Formation of States Ruled by Native Chiefs
Their plan was the formation of states ruled by native chiefs under the guidance and control of missionaries, and from which Europeans not favored by, or favorable to the latter, were to be excluded. It was a very idyllic proposal, and was, of course, based upon an entirely wrong conception of the native character and of the necessity of strong, if not drastic, measures being employed to protect the Colony from the Bantu masses, which were now pressing upon the border tribes in all directions.Dr. Philip Visits LondonTo press these views, however, Dr. Philip visited London with a carefully trained Kosa and a half-breed Hottentot as examples of the wild and gallant races of the east and north, and testified at great length before a Committee of the House of Commons. He was also supported by the evidence of Captain Andries Stockenstrom, a retired Colonial official. The net result of his mission, combined with the English sympathy for colored races which was then at its highest point of expression, and the hardships of the native war just ended, was a victory for the missionary party; a despatch of unmitigated censure from Lord Glenelg, the new Secretary for the Colonies, to the Governor; the public reversal of the latter's policy with the statement that "it rested upon a war in which the original justice was on the side of the conquered, not of the victorious party;" and the still more extraordinary assertion that the Kosas "had a perfect right to endeavor to extort by force that redress which they could not expect otherwise to obtain." British sovereignty was withdrawn from the region beyond the Keiskama, Sir Benjamin D'Urban was recalled, Captain Stockenstrom was appointed Lieutenant-Governor of Eastern Cape Colony and shortly afterwards created a baronet, and the whole Colony was thrown into a state of violent commotion.
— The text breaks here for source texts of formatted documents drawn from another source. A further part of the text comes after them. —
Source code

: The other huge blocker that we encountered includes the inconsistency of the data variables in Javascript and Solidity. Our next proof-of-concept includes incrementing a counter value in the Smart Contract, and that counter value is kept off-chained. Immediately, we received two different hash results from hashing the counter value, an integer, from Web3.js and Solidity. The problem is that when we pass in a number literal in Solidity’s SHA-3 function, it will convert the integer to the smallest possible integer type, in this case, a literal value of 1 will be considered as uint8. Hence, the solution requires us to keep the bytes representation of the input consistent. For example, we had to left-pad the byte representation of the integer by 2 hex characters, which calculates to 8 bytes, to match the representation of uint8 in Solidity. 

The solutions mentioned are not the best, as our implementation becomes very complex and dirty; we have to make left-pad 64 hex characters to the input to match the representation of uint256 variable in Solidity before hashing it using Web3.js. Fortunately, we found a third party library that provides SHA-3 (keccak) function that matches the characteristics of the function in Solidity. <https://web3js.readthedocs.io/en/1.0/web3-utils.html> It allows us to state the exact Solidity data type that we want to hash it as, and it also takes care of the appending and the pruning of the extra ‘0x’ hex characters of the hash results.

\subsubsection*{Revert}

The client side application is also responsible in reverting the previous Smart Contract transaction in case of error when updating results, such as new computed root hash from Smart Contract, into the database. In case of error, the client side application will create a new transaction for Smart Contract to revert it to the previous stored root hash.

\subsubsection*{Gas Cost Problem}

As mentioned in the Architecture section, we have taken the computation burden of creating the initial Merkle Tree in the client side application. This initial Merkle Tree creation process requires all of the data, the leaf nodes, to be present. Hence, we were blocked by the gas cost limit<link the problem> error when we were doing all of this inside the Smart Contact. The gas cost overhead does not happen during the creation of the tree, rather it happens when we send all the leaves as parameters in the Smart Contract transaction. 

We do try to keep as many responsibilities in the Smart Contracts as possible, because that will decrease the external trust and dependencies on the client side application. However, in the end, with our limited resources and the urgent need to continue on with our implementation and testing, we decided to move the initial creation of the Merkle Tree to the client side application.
Sir George Napier's Declaration
Looking back now and placing oneself in the position of a British Minister pledged by duty to protect British subjects, and by the most ordinary rules of policy bound not to encourage or approve the proceedings of an enemy, there appears to be no adequate practical excuse for this line of action. Sir George Napier, who succeeded to the Governorship and went out to carry Lord Glenelg's policy into effect, declared some years afterwards in examination before the House of Commons that: "My own experience and what I saw with my own eyes have confirmed me that I was wrong and Sir Benjamin D'Urban perfectly right." No matter how reckless the Dutch settlers may have been regarding the border natives, there was no justification in policy for such an insensate and ill-timed defence of native invasion. From the standpoint of sentimentality, however, Lord Glenelg had much support in Great Britain as well as amongst the missionaries at the Cape; and there was much of the theoretically beautiful and Christian-like in his conception of the situation. But from the practical point of view of a statesman dealing with diverse races and absolutely different ideals, and responsible, in the first place, for the guardianship of the subjects of the Crown as against irresponsible tribal attacks, the theories and opinions of religious enthusiasts afford poor foundation for such a policy.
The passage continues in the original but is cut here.